For years, the conservative Heritage Foundation and the Wall Street Journal have painstakingly catalogued several economic indicators to determine why there are some countries with higher rates of life expectancy rates and literacy, education and an overall higher quality of life, while others struggle to provide their citizens with the most basic services.
Their newest findings in the Index of Economic Freedom reveal that there is, in fact, a secret sauce for economic prosperity. Much to the disappointment of liberal economists, it has nothing to do with higher levels of government spending on anti-poverty programs. In fact it is quite the opposite. By unleashing the power of the free enterprise system, economic growth follows.
To measure economic freedom, researchers look at a number of factors, including levels of corruption, government spending, taxes, regulations and the ease of opening a business.
Disappointing is the precipitous decline of the U.S. score on the index in recent years. As a result of increased government spending, including the failed economic stimulus bill and the passage of Obamacare, the United States now ranks 11th out of 178 rated economies, behind Chile (7) and Canada (6). Once upon a time, the United States was at a respectable sixth place in the rankings, but since President Barack Obama was sworn into office the U.S. has fallen out of the top 10.
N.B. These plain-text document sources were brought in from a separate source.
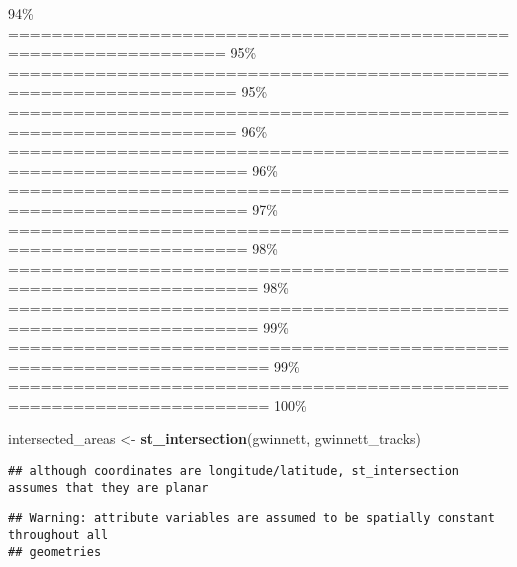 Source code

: \documentclass[
]{article}
\newenvironment{Shaded}{\begin{snugshade}}{\end{snugshade}}
\newcommand{\CommentTok}[1]{\textcolor[rgb]{0.56,0.35,0.01}{\textit{#1}}}
\newcommand{\DataTypeTok}[1]{\textcolor[rgb]{0.13,0.29,0.53}{#1}}
\newcommand{\KeywordTok}[1]{\textcolor[rgb]{0.13,0.29,0.53}{\textbf{#1}}}
\newcommand{\NormalTok}[1]{#1}
\newcommand{\OperatorTok}[1]{\textcolor[rgb]{0.81,0.36,0.00}{\textbf{#1}}}
\newcommand{\StringTok}[1]{\textcolor[rgb]{0.31,0.60,0.02}{#1}}
\begin{document}
\textbar{} 94\% \textbar{}
\textbar==================================================================
\textbar{} 95\% \textbar{}
\textbar===================================================================
\textbar{} 95\% \textbar{}
\textbar===================================================================
\textbar{} 96\% \textbar{}
\textbar====================================================================
\textbar{} 96\% \textbar{}
\textbar====================================================================
\textbar{} 97\% \textbar{}
\textbar====================================================================
\textbar{} 98\% \textbar{}
\textbar=====================================================================
\textbar{} 98\% \textbar{}
\textbar=====================================================================
\textbar{} 99\% \textbar{}
\textbar======================================================================\textbar{}
99\% \textbar{}
\textbar======================================================================\textbar{}
100\%

\begin{Shaded}
\begin{Highlighting}[]
\NormalTok{intersected_areas <-}\StringTok{ }\KeywordTok{st_intersection}\NormalTok{(gwinnett, gwinnett_tracks)}
\end{Highlighting}
\end{Shaded}

\begin{verbatim}
## although coordinates are longitude/latitude, st_intersection assumes that they are planar
\end{verbatim}

\begin{verbatim}
## Warning: attribute variables are assumed to be spatially constant throughout all
## geometries
\end{verbatim}

\begin{Shaded}
\end{Shaded}
\end{document}
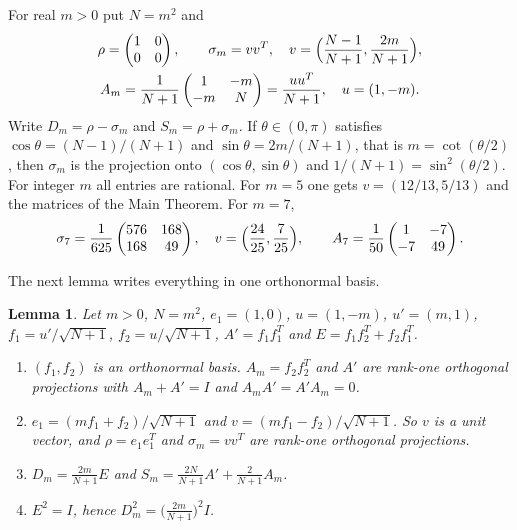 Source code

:\documentclass[11pt]{amsart}
\newtheorem{lemma}[theorem]{Lemma}
\theoremstyle{definition}\newtheorem{definition}[theorem]{Definition}
\theoremstyle{remark}\newtheorem{remark}[theorem]{Remark}
\begin{document}
For real \(m>0\) put \(N=m^2\) and
\begin{gather*}
\rho=\begin{pmatrix}1&0\\0&0\end{pmatrix},\qquad
\sigma_m=vv^{T},\quad v=\Bigl(\frac{N-1}{N+1},\frac{2m}{N+1}\Bigr),\\
A_m=\frac{1}{N+1}\begin{pmatrix}1&-m\\-m&N\end{pmatrix}=\frac{uu^{T}}{N+1},\quad u=(1,-m).
\end{gather*}
Write \(D_m=\rho-\sigma_m\) and \(S_m=\rho+\sigma_m\). If \(\theta\in(0,\pi)\) satisfies \(\cos\theta=(N-1)/(N+1)\) and \(\sin\theta=2m/(N+1)\), that is \(m=\cot(\theta/2)\), then \(\sigma_m\) is the projection onto \((\cos\theta,\sin\theta)\) and \(1/(N+1)=\sin^2(\theta/2)\). For integer \(m\) all entries are rational. For \(m=5\) one gets \(v=(12/13,5/13)\) and the matrices of the Main Theorem. For \(m=7\),
\[
\sigma_7=\frac{1}{625}\begin{pmatrix}576&168\\168&49\end{pmatrix},\quad v=\Bigl(\frac{24}{25},\frac{7}{25}\Bigr),\qquad A_7=\frac{1}{50}\begin{pmatrix}1&-7\\-7&49\end{pmatrix}.
\]

The next lemma writes everything in one orthonormal basis.

\begin{lemma}\label{lem:family}
Let \(m>0\), \(N=m^2\), \(e_1=(1,0)\), \(u=(1,-m)\), \(u'=(m,1)\), \(f_1=u'/\sqrt{N+1}\), \(f_2=u/\sqrt{N+1}\), \(A'=f_1f_1^{T}\) and \(E=f_1f_2^{T}+f_2f_1^{T}\).
\begin{enumerate}
\item \((f_1,f_2)\) is an orthonormal basis. \(A_m=f_2f_2^{T}\) and \(A'\) are rank-one orthogonal projections with \(A_m+A'=I\) and \(A_mA'=A'A_m=0\).
\item \(e_1=(mf_1+f_2)/\sqrt{N+1}\) and \(v=(mf_1-f_2)/\sqrt{N+1}\). So \(v\) is a unit vector, and \(\rho=e_1e_1^{T}\) and \(\sigma_m=vv^{T}\) are rank-one orthogonal projections.
\item \(D_m=\frac{2m}{N+1}E\) and \(S_m=\frac{2N}{N+1}A'+\frac{2}{N+1}A_m\).
\item \(E^2=I\), hence \(D_m^2=\bigl(\frac{2m}{N+1}\bigr)^2I\).
\end{enumerate}
\end{lemma}
\end{document}
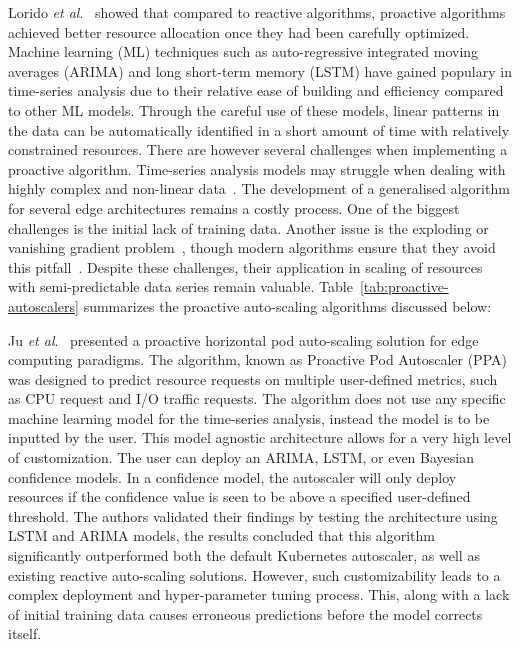 Lorido \textit{et al}.~\cite{lorido2014review} showed that compared to reactive algorithms, proactive algorithms achieved better resource allocation once they had been carefully optimized. Machine learning (ML) techniques such as auto-regressive integrated moving averages (ARIMA) and long short-term memory (LSTM) have gained populary in time-series analysis due to their relative ease of building and efficiency compared to other ML models. Through the careful use of these models, linear patterns in the data can be automatically identified in a short amount of time with relatively constrained resources. There are however several challenges when implementing a proactive algorithm. Time-series analysis models may struggle when dealing with highly complex and non-linear data~\cite{dogani2023auto}. The development of a generalised algorithm for several edge architectures remains a costly process. One of the biggest challenges is the initial lack of training data. Another issue is the exploding or vanishing gradient problem~\cite{pascanu2013difficulty}, though modern algorithms ensure that they avoid this pitfall~\cite{hochreiter2001gradient}. Despite these challenges, their application in scaling of resources with semi-predictable data series remain valuable. Table~\ref{tab:proactive-autoscalers} summarizes the proactive auto-scaling algorithms discussed below:\par

Ju \textit{et al}.~\cite{ju2021proactive} presented a proactive horizontal pod auto-scaling solution for edge computing paradigms. The algorithm, known as Proactive Pod Autoscaler (PPA) was designed to predict resource requests on multiple user-defined metrics, such as CPU request and I/O traffic requests. The algorithm does not use any specific machine learning model for the time-series analysis, instead the model is to be inputted by the user. This model agnostic architecture allows for a very high level of customization. The user can deploy an ARIMA, LSTM, or even Bayesian confidence models. In a confidence model, the autoscaler will only deploy resources if the confidence value is seen to be above a specified user-defined threshold. The authors validated their findings by testing the architecture using LSTM and ARIMA models, the results concluded that this algorithm significantly outperformed both the default Kubernetes autoscaler, as well as existing reactive auto-scaling solutions. However, such customizability leads to a complex deployment and hyper-parameter tuning process. This, along with a lack of initial training data causes erroneous predictions before the model corrects itself.\par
By unleashing the power of the free enterprise system, economic growth follows
The effects are all around us. Wages are stagnant while most of the wealth being generated is being concentrated among those closest to the political class. No surprise, then, why there is broad discontent among the electorate that feels it is being squeezed.
Of course, what’s needed is not populism grounded in tried and failed big government policies, but rather economic policies that make it easier for people to save, invest and create commerce.
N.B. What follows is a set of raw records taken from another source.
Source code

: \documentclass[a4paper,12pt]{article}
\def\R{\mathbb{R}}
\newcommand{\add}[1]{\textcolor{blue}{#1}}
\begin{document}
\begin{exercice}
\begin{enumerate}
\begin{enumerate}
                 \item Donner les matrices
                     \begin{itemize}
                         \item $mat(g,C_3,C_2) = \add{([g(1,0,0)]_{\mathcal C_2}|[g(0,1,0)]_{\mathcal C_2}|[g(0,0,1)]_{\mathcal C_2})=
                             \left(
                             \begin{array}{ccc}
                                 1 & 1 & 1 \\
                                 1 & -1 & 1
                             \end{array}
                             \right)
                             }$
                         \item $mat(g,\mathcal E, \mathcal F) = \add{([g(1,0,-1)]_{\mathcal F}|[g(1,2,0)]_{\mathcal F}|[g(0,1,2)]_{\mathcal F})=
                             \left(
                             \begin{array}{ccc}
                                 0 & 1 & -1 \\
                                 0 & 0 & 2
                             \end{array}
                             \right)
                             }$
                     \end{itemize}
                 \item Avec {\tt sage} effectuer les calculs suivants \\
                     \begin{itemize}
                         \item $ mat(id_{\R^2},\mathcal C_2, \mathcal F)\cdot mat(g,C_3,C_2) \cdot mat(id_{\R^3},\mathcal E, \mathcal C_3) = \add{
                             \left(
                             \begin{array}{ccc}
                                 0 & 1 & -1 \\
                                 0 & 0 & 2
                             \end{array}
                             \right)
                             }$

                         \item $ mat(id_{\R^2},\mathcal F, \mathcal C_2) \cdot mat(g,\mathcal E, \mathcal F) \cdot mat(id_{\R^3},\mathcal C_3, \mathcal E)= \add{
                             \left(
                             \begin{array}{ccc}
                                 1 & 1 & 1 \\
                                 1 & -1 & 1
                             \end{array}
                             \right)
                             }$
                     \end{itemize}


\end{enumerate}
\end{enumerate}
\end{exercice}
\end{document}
But while we turn our back on what has made our country prosperous, in countries such as India, which has some of the highest levels of poverty on earth, economic freedom is beginning to flourish. Under the reform-minded Narendra Modi government, India has been better managing its public finances and making investment easier, according to the Index’s authors. Work remains, to be sure. But if India continues on along its current path, the future looks bright for the world’s largest democracy.
What this means is that more and more Indians will have the ability to control their destinies and enjoy a higher quality of life. It may mean owning a cell phone and accessing the Internet or not worrying about where they’ll get their next meal. That’s the power of the free enterprise system, made possible through greater economic freedom.
Famed economist Milton Friedman and his wife Rose captured the moral argument for capitalism this way: “So long as freedom is maintained, it prevents positions of privilege from becoming institutionalized. Freedom means diversity, but also mobility. It preserves the opportunity for today’s disadvantaged to become tomorrow’s privileged and, in the process enables almost everyone, from top to bottom, to enjoy a fuller and richer life.”